Sens de la stabilité monastique

 

à l’occasion du changement de stabilité de Père Jacques Pineault

et de Frère Oswald Nsabimana

 

 

          Selon la Règle de saint Benoît, le moine fait profession de "stabilité dans la communauté" (RB 58,39; voir 60,22 et 61,13 et aussi 4,99).  D'ailleurs, la formation du novice ne commence pour vrai que lorsqu'il a déjà fait une première promesse de stabilité (RB 58,19).  La stabilité dans une communauté et dans un lieu est donc importante pour le moine selon la tradition bénédictine. 

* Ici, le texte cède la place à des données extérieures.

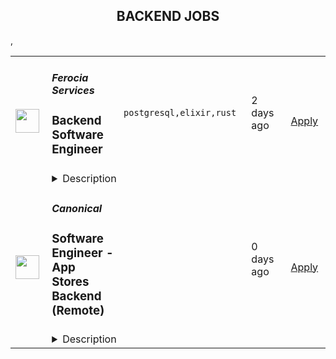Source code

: <div align="center"><h2>BACKEND JOBS</h2></div><table><tr>
                <td width="100" height="100" rowspan="2">
                    <img src="https://remotive.com/job/1937196/logo" width="38px" height="auto">
                </td>
                <td width="300">
                    <h5>Ferocia Services</h5>
                    <h3>Backend Software Engineer</h3>
                </td>
                <td width="300">
                    <code>postgresql,elixir,rust</code>
                </td>
                <td width="200">
                <text>2 days ago</text>
                </td>
                <td width="100" rowspan="2">
                <a href="https://remotive.com/remote-jobs/software-dev/backend-software-engineer-1937196" align="right" target="_blank">Apply</a>
                </td>
            </tr>
            <tr>
                <td colspan="3">
                <details><summary>Description</summary>
                <p><strong>About Us</strong></p>
<p>We are a stealth-mode startup at the forefront of developing innovative software solutions focused on enhancing productivity and mental health. Our mission is to leverage technology to create tools that not only improve efficiency but also support the well-being of our users. Given our current status and the pending trademark of our unique solution, we are limited in the details we can share. However, we are on the lookout for creative and talented individuals who are ready to dive into a challenging and rewarding project with us.</p>
<p><strong>Role Summary</strong></p>
<p>We are seeking a mid-level Backend Software Engineer to join our pioneering team. This contract position is an excellent opportunity for a self-managed individual with startup experience and a strong foundation in TypeScript and full-stack development. You will play a crucial role in the development of our web application, focusing on creating intuitive, robust, and scalable features that deliver outstanding user experiences in the realms of productivity and mental health.</p>
<div class="h2">Tasks</div>
<ul style="">
<li style="">Design, develop, and maintain our innovative backend application, focusing on sync and async data processing on a REST API as well as data consuming data on Apache Kafka.</li>
<li style="">Utilize Rust or Elixir, PostgreSQL, REST API, Apache Kafka and be able to interact with several other APIs.</li>
<li style="">Design database schemas and migrations to ensure that new features are deployed with 0 downtime.</li>
<li style="">Implement secure, efficient, and scalable solutions using best practices in software development.</li>
<li style="">Ensure the performance, quality, and responsiveness of applications.</li>
<li style="">Identify and correct bottlenecks and fix bugs.</li>
<li style="">Help maintain code quality, organization, and automatization.</li>
</ul>
<div class="h2">Requirements</div>
<ul style="">
<li style="">Proven experience as a Full Stack Software Engineer with a strong focus on Rust, Elixir, or another functional programming language and web application development.</li>
<li style="">Be able to work in a self-managed environment with excellent written communication in English.</li>
<li style="">Strong experience with RDBMS and database migrations.</li>
<li style="">Strong experience building async applications with Apache Kafka</li>
<li style="">Ability to work independently in a fully remote setting, using your own equipment.</li>
<li style="">Excellent problem-solving skills and the ability to perform well in a fast-paced environment.</li>
<li style="">A portfolio of projects demonstrating your skill set and experience.</li>
</ul>
<div class="h2">Benefits</div>
<ul style="">
<li style="">
<p>A fully remote work environment with flexible hours.</p>
</li>
<li style="">
<p>An opportunity to be part of a groundbreaking startup and make a significant impact on our innovative product and community.</p>
</li>
<li style="">
<p>Competitive compensation and opportunity for growth.</p>
</li>
<li style="">
<p>This is a contract position with an initial term of three months.</p>
</li>
<li style="">
<p>The contract may be extended or transitioned into a permanent role based on performance and project needs.</p>
</li>
</ul>
<div class="h1">About the company</div>
<p>Ferocia Services is a versatile technology and management consulting firm dedicated to solving complex challenges for clients across diverse industries. As part of the Ferocia Group, we leverage deep expertise to deliver innovative solutions tailored to the needs of our portfolio companies and external clients.</p>
<p>We specialize in consumer software, SaaS, finance, management, product design, and management. Whether optimizing business processes, designing innovative products, or implementing advanced software solutions, we focus on delivering measurable results.</p>
<p>Innovation and collaboration are at the heart of our approach. We stay ahead of industry trends to equip our clients with the tools and knowledge needed to thrive in a competitive landscape. From start-ups to established enterprises, Ferocia Services empowers businesses to achieve their objectives with confidence, turning challenges into opportunities for success.</p>
<img src="https://remotive.com/job/track/1937196/blank.gif?source=public_api" alt=""/>
                </details>
                </td>
            </tr>,<tr>
                <td width="100" height="100" rowspan="2">
                    <img src="https://pbs.twimg.com/profile_images/1673959375340290050/x7pNtXQ7_400x400.jpg" width="38px" height="auto">
                </td>
                <td width="300">
                    <h5>Canonical</h5>
                    <h3>Software Engineer - App Stores Backend (Remote)</h3>
                </td>
                <td width="300">
                    <code></code>
                </td>
                <td width="200">
                <text>0 days ago</text>
                </td>
                <td width="100" rowspan="2">
                <a href="https://canonical.com/careers/3159992" align="right" target="_blank">Apply</a>
                </td>
            </tr>
            <tr>
                <td colspan="3">
                <details><summary>Description</summary>
                
      <h2><strong>Summary</strong></h2>
<p>This is an exciting opportunity for an exceptionalxperienced software engineer passionate about open source software, Linux, and Web Services at scale. Come build a rewarding, meaningful career working with the best and brightest people in technology at Canonical, a growing international software company.</p>
<p>Canonical's Store team develops and operates a large system of backend services that power the <a href="https://snapcraft.io/store">Snap Store</a> and <a href="https://charmhub.io/">Charmhub.io</a> marketplaces. Our services are built primarily in Python, with a bit of Golang.</p>
<p>We have some exciting challenges ahead including continuing to scale our production architecture, significantly expanding the range of software we can deliver through the system powering our marketplaces, and enhancing our offering for the booming world of IoT and for large Enterprise solutions.</p>
<p>If you have a passion for clean APIs, have a bias towards shipping, and believe that automated tests are the key to higher velocity and reliability, you'll fit right in.</p>
<h2><strong>What you’ll do</strong></h2>
<ul>
<li>Collaborate remotely with a globally distributed team.</li>
<li>Write clean web service APIs to support both CLI and web frontend clients, using Python (and optionally Golang).</li>
<li>Design and implement new features and enhancements from spec to production and ongoing operations at scale.</li>
<li>Review code and technical designs produced by other engineers.</li>
<li>Discuss ideas and collaborate on finding good solutions.</li>
<li>Work remotely with global travel for 2 to 4 weeks for internal and external events.</li>
</ul>
<h2><strong>Who you are</strong></h2>
<ul>
<li>You have demonstrated professional proficiency in developing public-facing APIs and web applications using Python.</li>
<li>You have a broad technology base but favour backend code and infrastructure.</li>
<li>You know your way around relational and non-relational databases and can effectively design data models that perform well, and tune queries to access them.</li>
<li>You are comfortable with Ubuntu as a development and deployment platform.</li>
<li>You have demonstrated strong academic performance in Computer Science, STEM or a similar degree.</li>
<li>You love technology and working with a diverse set of talented people.</li>
<li>You are curious, flexible, articulate, and accountable.</li>
<li>You value soft skills and are passionate, enterprising, thoughtful, and self-motivated.</li>
</ul>
<h2><strong>About Canonical</strong></h2>
<p>Canonical is a growing, international software company that works with the open-source community to deliver Ubuntu -- the world’s #1 cloud operating system. Our mission is to realise the potential of free software in the lives of individuals and organisations. Our services are helping businesses worldwide to reduce costs, improve efficiency and enhance security with Ubuntu.&nbsp; Canonical is a unique tech company - global, remote-first, open source, with 700 professionals across 50 countries - we want to be the world’s best, not biggest, global software company. With almost every team remote by default, Canonical sets the pace on the 21st-century digital workplace.</p>
<h3><strong>What Canonical offers:</strong></h3>
<ul>
<li>Work from home</li>
<li>Learning and development allowances</li>
<li>Competitive salary</li>
<li>Annual compensation review</li>
<li>Recognition rewards</li>
<li>Generous annual leave</li>
<li>Paid maternity, paternity and sick leave</li>
<li>Priority Pass for travel</li>
<li>Exposure to international business and technology</li>
</ul>
<p><em>We are proud to foster a workplace free from discrimination. Diversity of experience, perspectives, and background create a better work environment and better products. Whatever your identity, we will give your application fair consideration.</em></p>
<p>#LI-remote</p>
<p>#stack</p><p>Requisition ID: 545</p><p></p>
    
                </details>
                </td>
            </tr>,<tr>
                <td width="100" height="100" rowspan="2">
                    <img src="https://yt3.googleusercontent.com/8szApiN8P0n8pp0GeXj_z9R4Wh1gJBGW5OJZDocvTtvuCF69U0Q4h2lXDct74mL2_F7vuUwKMA" width="38px" height="auto">
                </td>
                <td width="300">
                    <h5>BioRender</h5>
                    <h3>Senior Backend Software Engineer, Search and Recommendations</h3>
                </td>
                <td width="300">
                    <code></code>
                </td>
                <td width="200">
                <text>0 days ago</text>
                </td>
                <td width="100" rowspan="2">
                <a href="https://jobs.ashbyhq.com/biorender/7576bd79-25f6-4f24-b785-af5f9db103cd" align="right" target="_blank">Apply</a>
                </td>
            </tr>
            <tr>
                <td colspan="3">
                <details><summary>Description</summary>
                <p style="min-height:1.5em">At BioRender, our mission is to accelerate the world’s ability to learn, discover and communicate science. We are passionate about democratizing science communication in order to accelerate scientific discovery and understanding. We're looking for amazing people to help create the world’s go-to-place and platform where science is communicated. Come join us!</p><p style="min-height:1.5em">We’re hiring a Senior Backend Engineer on our <strong>Search and Recommendations team</strong> to join our mission in democratizing science communication. </p><p style="min-height:1.5em">#LI-DNI</p><p style="min-height:1.5em"><strong>You will:</strong></p><ul style="min-height:1.5em"><li><p style="min-height:1.5em">Be a foundational member of a cross-functional team, working closely with product, design, data science, and science experts to achieve our mission.</p></li><li><p style="min-height:1.5em">Build backend services.Integrate with third-party systems like Algolia (search product) and work with creative team to enrich data sets.</p></li><li><p style="min-height:1.5em">Contribute to process improvements, hiring/onboarding procedures, enhancing product quality, and optimizing our codebase for ease of use and flexibility.</p></li><li><p style="min-height:1.5em">Successfully deliver substantial projects with a high level of quality, typically spanning 3 to 6 months.</p></li></ul><p style="min-height:1.5em"><strong>Our ideal fit brings:</strong></p><ul style="min-height:1.5em"><li><p style="min-height:1.5em">A strong background in backend engineering, with a knack for creating high-performing APIs capable of handling high volumes, especially for search requests.</p></li><li><p style="min-height:1.5em">Experience with large data sets and adept at managing data flow between online and offline systems, with related experience with data event streaming technologies like Kinesis, Kafka, Redpanda, Spark, Flink, etc.</p></li><li><p style="min-height:1.5em">Functional knowledge of productionizing data science models, collaborating closely with data scientists for experimentation and validation.</p></li><li><p style="min-height:1.5em">Expertise with NoSQL databases (like MongoDB), and cloud infrastructure (like AWS). </p></li><li><p style="min-height:1.5em">A track record of designing systems that are simple, scalable, secure, and performant.</p></li><li><p style="min-height:1.5em">Thrives on enhancing system maintainability for streamlined engagement by other engineers.</p></li><li><p style="min-height:1.5em">Data platform background is a plus.</p></li><li><p style="min-height:1.5em">Familiarity with our chosen tools in the JavaScript ecosystem (Node.js, Express.js, ReactJS) is a plus, but an interest in learning those tools and writing code in TypeScript is a must.</p></li></ul><p style="min-height:1.5em"></p><p style="min-height:1.5em"><strong>Why join us?</strong></p><p></p><ul style="min-height:1.5em"><li><p style="min-height:1.5em">We are mission-driven, and work collaboratively towards our shared vision of improving scientific communication and accelerating scientific discovery: BioRender figures have appeared in more than 16,000 publications! </p></li><li><p style="min-height:1.5em">It’s a product that users love! We have a world-class NPS and a community of loyal fans. Check out our Testimonials page to see what our customers are saying about us: <a target="_blank" rel="noopener noreferrer" class="postings-link" href="https://biorender.com/testimonials/">https://biorender.com/testimonials/ </a></p></li><li><p style="min-height:1.5em">We are in the top quartile for profitability and year-over-year revenue growth, with users in 200+ countries.</p></li><li><p style="min-height:1.5em">BioRender is an equal opportunity employer, and an inclusive hiring process and work environment is a part of our DNA. </p></li><li><p style="min-height:1.5em">We’re remote-first and have team members across Canada and the United States. A physical office in Toronto is available, but you have the flexibility to work from anywhere. </p></li><li><p style="min-height:1.5em">We’re backed by top investors, accelerators, and some of the most successful life science entrepreneurs and philanthropists in the world including Y Combinator, Malala Fund founders, and Fifty Years VC. </p></li><li><p style="min-height:1.5em">We are committed to building a warm, inclusive, and diverse environment. Check out how we make sure our <a target="_blank" rel="noopener noreferrer" class="postings-link" href="https://www.biorender.com/biorender-careers">employees come first</a>.</p></li></ul><p style="min-height:1.5em"></p><p style="min-height:1.5em">Check out our candidate resource - <a target="_blank" rel="noopener noreferrer" class="postings-link" href="https://biorender.notion.site/Engineering-Product-Design-66275a3c2cca42e39234412881621467">Engineering, Product &amp; Design at BioRender!</a> </p><p style="min-height:1.5em">You can also read more about the <a target="_blank" rel="noopener noreferrer" class="postings-link" href="https://biorender.notion.site/BioRender-Candidate-Resources-8255c155797f442a950720a33b4764d5">BioRender interview process and FAQs here</a>!</p><p style="min-height:1.5em">Check out what it's like to work at BioRender in <a target="_blank" rel="noopener noreferrer" class="postings-link" href="https://biorender.notion.site/biorender/Working-at-BioRender-as-a-Canada-Based-Employee-f6e12ab844154bb9948b22b32e3f0c70">Canada</a> and the <a target="_blank" rel="noopener noreferrer" class="postings-link" href="https://biorender.notion.site/biorender/Working-at-BioRender-as-a-U-S-Based-Employee-4ab2cc8e48f546f89aa98c318bccebc9">US</a>!</p><p style="min-height:1.5em"></p><p style="min-height:1.5em"><em>Please note that in Canada, only those companies licensed by a provincial or territorial engineering regulator may refer to themselves as an “engineer” and therefore, this role will be titled "developer" internally at BioRender. </em></p><p></p>
                </details>
                </td>
            </tr></table>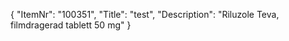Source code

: {
  "ItemNr": "100351",
  "Title": "test",
  "Description": "Riluzole Teva, filmdragerad tablett 50 mg"
}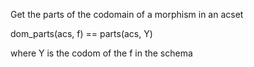 Get the parts of the codomain of a morphism in an acset

dom_parts(acs, f) == parts(acs, Y)

where Y is the codom of the f in the schema

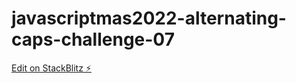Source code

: # javascriptmas2022-alternating-caps-challenge-07

[Edit on StackBlitz ⚡️](https://stackblitz.com/edit/js-j8pk5a)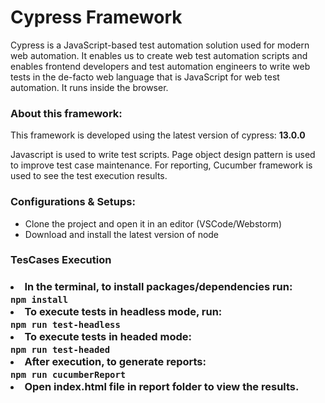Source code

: <h1> Cypress Framework</h1>
<p>
Cypress is a JavaScript-based test automation solution used for modern web automation. It enables us to create web test automation scripts and enables frontend developers and test automation engineers to write web tests in the de-facto web language that is JavaScript for web test automation. It runs inside the browser.
</p>

<h3>About this framework:</h3>
<p>This framework is developed using the latest version of cypress: <B>13.0.0</B>
</p>

Javascript is used to write test scripts. Page object design pattern is used to improve test case maintenance. 
For reporting, Cucumber framework is used to see the test execution results.

<h3>Configurations & Setups:</h3>
<ul>
    <li>Clone the project and open it in an editor (VSCode/Webstorm) </li>
    <li>Download and install the latest version of node</li>
</ul>
<h3>TesCases Execution<h3>
 <li>In the terminal, to install packages/dependencies run:<br> 
    <code>npm install</code> 
<li>To execute tests in headless mode, run: <Br>
    <code>npm run test-headless</code>
</li>
 <li>To execute tests in headed mode:<br> 
    <code>npm run test-headed</code> 
</li>
 <li>After execution, to generate reports:<br> 
    <code>npm run cucumberReport</code>
</li> 
<li>Open index.html file in report folder to view the results.<br> 
</li>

          Et, pourtant, dans notre législation monastique, on trouve une expression qui ne nous semble pas surprenante que parce que nous y sommes habitués.  On parle de "changement de stabilité".  N'y a-t-il pas une certaine contradiction interne dans cette expression?  Comment peut-on être à la fois stable et changer? -- Évidemment il s'agit du changement de l'appartenance juridique à une communauté pour une autre.  Un tel changement peut être le fruit de l'instabilité, comme il peut être aussi le fruit de la stabilité dans une recherche et un cheminement.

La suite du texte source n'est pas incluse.